---------- Available data

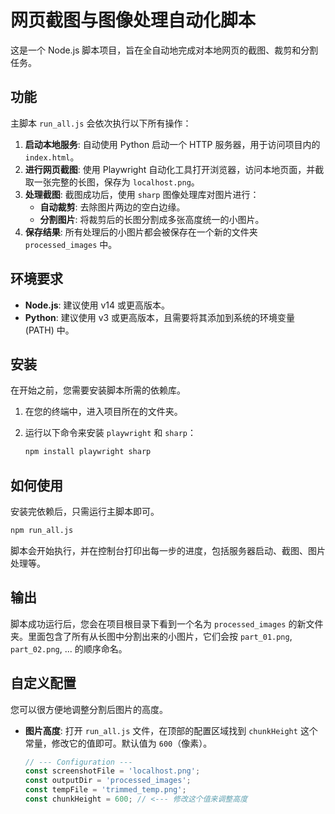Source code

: # 网页截图与图像处理自动化脚本

这是一个 Node.js 脚本项目，旨在全自动地完成对本地网页的截图、裁剪和分割任务。

## 功能

主脚本 `run_all.js` 会依次执行以下所有操作：

1.  **启动本地服务**: 自动使用 Python 启动一个 HTTP 服务器，用于访问项目内的 `index.html`。
2.  **进行网页截图**: 使用 Playwright 自动化工具打开浏览器，访问本地页面，并截取一张完整的长图，保存为 `localhost.png`。
3.  **处理截图**: 截图成功后，使用 `sharp` 图像处理库对图片进行：
    *   **自动裁剪**: 去除图片两边的空白边缘。
    *   **分割图片**: 将裁剪后的长图分割成多张高度统一的小图片。
4.  **保存结果**: 所有处理后的小图片都会被保存在一个新的文件夹 `processed_images` 中。

## 环境要求

- **Node.js**: 建议使用 v14 或更高版本。
- **Python**: 建议使用 v3 或更高版本，且需要将其添加到系统的环境变量 (PATH) 中。

## 安装

在开始之前，您需要安装脚本所需的依赖库。

1.  在您的终端中，进入项目所在的文件夹。
2.  运行以下命令来安装 `playwright` 和 `sharp`：

    ```bash
    npm install playwright sharp
    ```

## 如何使用

安装完依赖后，只需运行主脚本即可。

```bash
npm run_all.js
```

脚本会开始执行，并在控制台打印出每一步的进度，包括服务器启动、截图、图片处理等。

## 输出

脚本成功运行后，您会在项目根目录下看到一个名为 `processed_images` 的新文件夹。里面包含了所有从长图中分割出来的小图片，它们会按 `part_01.png`, `part_02.png`, ... 的顺序命名。

## 自定义配置

您可以很方便地调整分割后图片的高度。

- **图片高度**: 打开 `run_all.js` 文件，在顶部的配置区域找到 `chunkHeight` 这个常量，修改它的值即可。默认值为 `600`（像素）。

    ```javascript
    // --- Configuration ---
    const screenshotFile = 'localhost.png';
    const outputDir = 'processed_images';
    const tempFile = 'trimmed_temp.png';
    const chunkHeight = 600; // <--- 修改这个值来调整高度
    ```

--------------------

> What to produce
The output should be exactly the lines from the one containing "- **Python**: 建议使用" to the final line of the listing above, inclusive.

> Response to this task
- **Python**: 建议使用 v3 或更高版本，且需要将其添加到系统的环境变量 (PATH) 中。

## 安装

在开始之前，您需要安装脚本所需的依赖库。

1.  在您的终端中，进入项目所在的文件夹。
2.  运行以下命令来安装 `playwright` 和 `sharp`：

    ```bash
    npm install playwright sharp
    ```

## 如何使用

安装完依赖后，只需运行主脚本即可。

```bash
npm run_all.js
```

脚本会开始执行，并在控制台打印出每一步的进度，包括服务器启动、截图、图片处理等。

## 输出

脚本成功运行后，您会在项目根目录下看到一个名为 `processed_images` 的新文件夹。里面包含了所有从长图中分割出来的小图片，它们会按 `part_01.png`, `part_02.png`, ... 的顺序命名。

## 自定义配置

您可以很方便地调整分割后图片的高度。

- **图片高度**: 打开 `run_all.js` 文件，在顶部的配置区域找到 `chunkHeight` 这个常量，修改它的值即可。默认值为 `600`（像素）。

    ```javascript
    // --- Configuration ---
    const screenshotFile = 'localhost.png';
    const outputDir = 'processed_images';
    const tempFile = 'trimmed_temp.png';
    const chunkHeight = 600; // <--- 修改这个值来调整高度
    ```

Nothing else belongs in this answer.